Si Mayumba figure également dans la liste des ports du Gabon, l’enquête ne concerne que les gares maritimes de Port-Gentil et de Libreville qui compte aussi les bureaux de douanes de l’aéroport et du Port-môle. On ne sait pas si les services de colis postaux, la zone de Nkok et le terminal intermodal dénommé port sec de Franceville, directement connecté au port d’Owendo, sont concernés par les investigations en cours.
L’opération vise, selon les informations d’Africa Intelligence, à «déterminer si les déclarations en douane sont fidèles au contenu des conteneurs et récupérer, le cas échéant, les sommes qui ont échappé au Trésor gabonais.» Des sources internes aux douanes indiquent qu’elle porte également «sur la sortie frauduleuse des containers et les manifestes non apurés». Sont essentiellement concernés, les logisticiens et les transitaires actifs dont les spécialistes du B2 passent au microscope «les déclarations soumises par tous ces acteurs dans le système informatisé de traitement des déclarations en douane Sydonia».
Sydonia World au révélateur
Lors de son déploiement, en janvier 2020, dans les principales portes douanières du Gabon, Sydonia World était présenté par les autorités gabonaises, dont le Premier ministre d’alors, comme un système performant et fiable. Le logiciel permettrait de sécuriser la chaine logistique des marchandises, l’envoi automatisé des manifestes jusqu’à leur enlèvement dans les ports et aéroports. Pourtant, Sydonia World serait loisiblement contournable par les acteurs et opérateurs douaniers, selon les témoignages et documents à preuve fournis à Gabonreview, en juin dernier, par bien de transitaires, de douaniers et d’importateurs mécontents (Lire «La ‘’Caverne d’Ali Baba’’ du DG Douanes ?» ). L’enquête du B2 devrait définitivement fixer les esprits.

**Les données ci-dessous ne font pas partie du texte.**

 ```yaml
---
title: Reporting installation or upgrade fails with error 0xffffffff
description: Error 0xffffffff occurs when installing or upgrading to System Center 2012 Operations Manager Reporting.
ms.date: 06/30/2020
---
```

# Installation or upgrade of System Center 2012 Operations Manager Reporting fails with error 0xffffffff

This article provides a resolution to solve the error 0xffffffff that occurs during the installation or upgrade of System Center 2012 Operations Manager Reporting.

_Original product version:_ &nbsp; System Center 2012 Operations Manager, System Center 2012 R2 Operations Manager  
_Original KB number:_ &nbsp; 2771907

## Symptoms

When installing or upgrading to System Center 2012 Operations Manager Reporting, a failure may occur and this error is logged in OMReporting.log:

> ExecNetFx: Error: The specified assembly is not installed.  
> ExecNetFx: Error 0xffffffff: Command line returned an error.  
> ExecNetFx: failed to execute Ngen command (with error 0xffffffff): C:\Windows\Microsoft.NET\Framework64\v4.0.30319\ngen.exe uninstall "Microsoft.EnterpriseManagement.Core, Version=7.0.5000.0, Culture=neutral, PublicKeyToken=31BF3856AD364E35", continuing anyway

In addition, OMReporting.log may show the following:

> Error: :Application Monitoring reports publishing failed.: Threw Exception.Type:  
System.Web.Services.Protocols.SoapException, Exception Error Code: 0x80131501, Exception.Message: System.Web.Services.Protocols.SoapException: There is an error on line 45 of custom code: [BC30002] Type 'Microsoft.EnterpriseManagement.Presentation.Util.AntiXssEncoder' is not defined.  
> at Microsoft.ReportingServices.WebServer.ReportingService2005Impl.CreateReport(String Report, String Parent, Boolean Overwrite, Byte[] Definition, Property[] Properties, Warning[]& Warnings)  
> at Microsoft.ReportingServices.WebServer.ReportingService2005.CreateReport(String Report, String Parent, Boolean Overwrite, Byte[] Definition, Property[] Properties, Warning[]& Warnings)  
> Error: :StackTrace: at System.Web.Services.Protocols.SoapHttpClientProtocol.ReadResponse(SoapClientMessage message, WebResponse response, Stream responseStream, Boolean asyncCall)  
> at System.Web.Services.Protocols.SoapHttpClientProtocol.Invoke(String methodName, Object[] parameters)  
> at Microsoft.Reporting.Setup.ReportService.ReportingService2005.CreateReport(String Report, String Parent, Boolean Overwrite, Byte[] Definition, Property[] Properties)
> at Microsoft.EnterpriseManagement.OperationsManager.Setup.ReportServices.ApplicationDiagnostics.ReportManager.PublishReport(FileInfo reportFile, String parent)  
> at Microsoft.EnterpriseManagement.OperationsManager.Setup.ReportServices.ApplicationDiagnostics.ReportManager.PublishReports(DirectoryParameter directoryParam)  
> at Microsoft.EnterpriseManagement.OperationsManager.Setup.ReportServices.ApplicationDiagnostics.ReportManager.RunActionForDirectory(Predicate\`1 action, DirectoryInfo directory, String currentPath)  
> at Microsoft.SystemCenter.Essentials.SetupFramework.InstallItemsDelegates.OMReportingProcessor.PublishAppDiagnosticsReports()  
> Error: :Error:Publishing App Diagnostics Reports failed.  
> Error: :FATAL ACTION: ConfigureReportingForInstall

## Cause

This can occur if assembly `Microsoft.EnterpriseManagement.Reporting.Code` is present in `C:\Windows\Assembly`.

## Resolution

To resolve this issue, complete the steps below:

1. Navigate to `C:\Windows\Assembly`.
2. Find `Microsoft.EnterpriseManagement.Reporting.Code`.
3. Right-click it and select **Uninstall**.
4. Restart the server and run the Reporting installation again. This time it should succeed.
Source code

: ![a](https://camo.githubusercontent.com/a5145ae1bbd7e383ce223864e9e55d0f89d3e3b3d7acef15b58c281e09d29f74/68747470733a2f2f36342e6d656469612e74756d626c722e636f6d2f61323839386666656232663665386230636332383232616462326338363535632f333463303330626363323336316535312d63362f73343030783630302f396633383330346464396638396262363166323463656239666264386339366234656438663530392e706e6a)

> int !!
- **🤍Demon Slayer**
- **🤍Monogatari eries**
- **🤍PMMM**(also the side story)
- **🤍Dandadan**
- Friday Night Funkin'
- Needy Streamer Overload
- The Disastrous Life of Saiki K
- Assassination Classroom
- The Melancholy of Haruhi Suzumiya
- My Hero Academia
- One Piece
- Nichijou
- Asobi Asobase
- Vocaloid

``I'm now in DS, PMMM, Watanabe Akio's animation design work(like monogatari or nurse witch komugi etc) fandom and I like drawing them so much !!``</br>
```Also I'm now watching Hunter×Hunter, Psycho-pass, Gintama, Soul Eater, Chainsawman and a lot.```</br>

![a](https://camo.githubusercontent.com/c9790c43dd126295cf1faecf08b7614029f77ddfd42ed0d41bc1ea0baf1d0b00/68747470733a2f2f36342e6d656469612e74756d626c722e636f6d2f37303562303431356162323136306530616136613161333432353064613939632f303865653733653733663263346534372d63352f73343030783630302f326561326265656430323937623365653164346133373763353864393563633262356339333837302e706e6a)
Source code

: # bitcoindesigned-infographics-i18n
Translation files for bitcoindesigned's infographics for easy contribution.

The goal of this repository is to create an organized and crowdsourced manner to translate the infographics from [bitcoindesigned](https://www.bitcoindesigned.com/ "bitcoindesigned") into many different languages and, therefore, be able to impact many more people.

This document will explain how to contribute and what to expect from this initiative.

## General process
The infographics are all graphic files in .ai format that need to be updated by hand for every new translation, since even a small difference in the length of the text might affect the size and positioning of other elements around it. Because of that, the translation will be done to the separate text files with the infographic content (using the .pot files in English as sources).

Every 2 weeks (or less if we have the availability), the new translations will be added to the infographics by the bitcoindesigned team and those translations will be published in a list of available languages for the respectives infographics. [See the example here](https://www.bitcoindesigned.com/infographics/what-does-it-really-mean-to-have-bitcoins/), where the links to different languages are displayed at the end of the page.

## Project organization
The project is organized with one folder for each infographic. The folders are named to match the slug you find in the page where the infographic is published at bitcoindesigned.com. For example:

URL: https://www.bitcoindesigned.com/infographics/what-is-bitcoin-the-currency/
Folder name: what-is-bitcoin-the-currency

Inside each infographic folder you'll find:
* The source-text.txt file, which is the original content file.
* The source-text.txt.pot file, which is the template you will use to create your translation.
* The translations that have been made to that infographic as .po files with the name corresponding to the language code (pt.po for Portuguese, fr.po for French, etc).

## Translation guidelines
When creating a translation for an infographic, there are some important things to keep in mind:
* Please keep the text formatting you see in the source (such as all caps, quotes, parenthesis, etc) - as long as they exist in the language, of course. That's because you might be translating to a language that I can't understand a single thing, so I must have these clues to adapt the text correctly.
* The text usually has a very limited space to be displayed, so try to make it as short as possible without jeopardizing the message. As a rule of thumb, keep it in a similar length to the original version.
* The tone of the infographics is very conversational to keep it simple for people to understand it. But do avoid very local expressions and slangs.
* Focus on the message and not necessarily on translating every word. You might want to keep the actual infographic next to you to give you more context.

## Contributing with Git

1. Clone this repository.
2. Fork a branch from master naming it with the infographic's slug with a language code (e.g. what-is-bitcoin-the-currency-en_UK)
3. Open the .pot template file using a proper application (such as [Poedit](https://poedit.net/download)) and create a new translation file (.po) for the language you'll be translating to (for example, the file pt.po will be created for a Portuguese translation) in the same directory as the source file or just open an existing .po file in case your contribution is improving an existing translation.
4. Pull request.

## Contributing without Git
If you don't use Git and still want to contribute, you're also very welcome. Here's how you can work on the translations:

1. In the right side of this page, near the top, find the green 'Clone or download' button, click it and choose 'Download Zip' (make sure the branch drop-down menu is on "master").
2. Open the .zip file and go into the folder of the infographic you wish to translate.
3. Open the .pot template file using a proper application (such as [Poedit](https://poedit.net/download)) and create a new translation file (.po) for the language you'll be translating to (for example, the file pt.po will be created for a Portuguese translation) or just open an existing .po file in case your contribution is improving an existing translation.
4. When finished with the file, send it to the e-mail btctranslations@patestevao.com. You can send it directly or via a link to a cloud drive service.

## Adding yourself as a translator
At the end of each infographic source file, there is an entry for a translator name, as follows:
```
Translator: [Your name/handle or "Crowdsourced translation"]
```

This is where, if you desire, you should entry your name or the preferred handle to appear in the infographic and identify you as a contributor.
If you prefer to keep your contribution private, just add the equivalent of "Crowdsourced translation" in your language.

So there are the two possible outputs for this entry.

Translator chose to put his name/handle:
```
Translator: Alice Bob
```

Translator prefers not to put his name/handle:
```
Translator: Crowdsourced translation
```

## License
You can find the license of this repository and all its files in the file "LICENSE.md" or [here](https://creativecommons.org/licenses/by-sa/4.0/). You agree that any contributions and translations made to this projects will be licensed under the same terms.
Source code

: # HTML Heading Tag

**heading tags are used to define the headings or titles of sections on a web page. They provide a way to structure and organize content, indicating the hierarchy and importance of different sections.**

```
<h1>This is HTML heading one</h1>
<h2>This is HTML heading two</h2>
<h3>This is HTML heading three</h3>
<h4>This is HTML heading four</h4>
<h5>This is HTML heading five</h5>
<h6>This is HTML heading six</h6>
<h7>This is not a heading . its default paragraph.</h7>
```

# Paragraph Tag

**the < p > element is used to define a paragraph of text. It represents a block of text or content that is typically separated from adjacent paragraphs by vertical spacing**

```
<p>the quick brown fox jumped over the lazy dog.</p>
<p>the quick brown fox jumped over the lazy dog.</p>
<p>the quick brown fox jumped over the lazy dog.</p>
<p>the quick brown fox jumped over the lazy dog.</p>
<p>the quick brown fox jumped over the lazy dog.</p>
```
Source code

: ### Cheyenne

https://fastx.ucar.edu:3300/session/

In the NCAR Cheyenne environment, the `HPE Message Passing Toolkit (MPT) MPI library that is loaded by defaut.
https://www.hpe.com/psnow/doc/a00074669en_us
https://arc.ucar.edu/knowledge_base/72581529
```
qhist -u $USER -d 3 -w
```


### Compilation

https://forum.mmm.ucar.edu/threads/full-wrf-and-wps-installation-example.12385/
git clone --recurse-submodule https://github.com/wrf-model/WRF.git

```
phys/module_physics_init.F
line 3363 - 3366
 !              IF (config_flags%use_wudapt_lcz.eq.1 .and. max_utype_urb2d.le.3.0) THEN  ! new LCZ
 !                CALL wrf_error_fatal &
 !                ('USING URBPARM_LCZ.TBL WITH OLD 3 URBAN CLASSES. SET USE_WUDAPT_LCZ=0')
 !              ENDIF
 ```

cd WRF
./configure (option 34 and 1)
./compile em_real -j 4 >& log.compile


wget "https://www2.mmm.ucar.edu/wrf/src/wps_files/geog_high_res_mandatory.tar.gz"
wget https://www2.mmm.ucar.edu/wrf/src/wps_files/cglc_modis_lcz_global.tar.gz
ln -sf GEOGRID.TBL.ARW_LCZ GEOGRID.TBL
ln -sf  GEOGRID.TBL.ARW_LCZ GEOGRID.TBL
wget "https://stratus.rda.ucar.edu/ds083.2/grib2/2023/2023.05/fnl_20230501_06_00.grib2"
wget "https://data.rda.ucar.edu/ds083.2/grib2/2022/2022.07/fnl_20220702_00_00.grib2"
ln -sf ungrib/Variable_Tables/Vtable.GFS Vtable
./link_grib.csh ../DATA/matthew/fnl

Selon les prévisions au moment de son adoption par le Gabon, Sydonia World devait favoriser une amélioration des recettes douanières de l’ordre de 15 à 20%. Est-ce le cas aujourd’hui ? Pourquoi le ministère de l’Economie, tutelle des douanes gabonaises, a-t-il demandé cette enquête au B2 ? Menée tambour battant, l’enquête, selon le média d’information confidentielles, «a déjà donné des résultats : deux opérateurs et un transitaire ont d’ores et déjà été frappés d’une amende».
Interrogés à ce sujet, les opérateurs économiques eux-mêmes espèrent que cette opération ne permettra pas seulement d’épingler et mettre à l’amende ceux d’entre eux qui se livrent à des magouilles. Ils espèrent qu’un bon nombre de douaniers, hiérarchie comprise, sera dans la nasse, même s’il est bien connu que la douane n’est qu’un maillon dans la longue chaine logistique de l’import-export au Gabon. Ce qui renvoie à l’analyse éthique de la corruption réalisée par le philosophe Alain Etchegoyen et démontrant «qu’il n’y a pas de corrupteur quand il n’y a pas de corrompu.»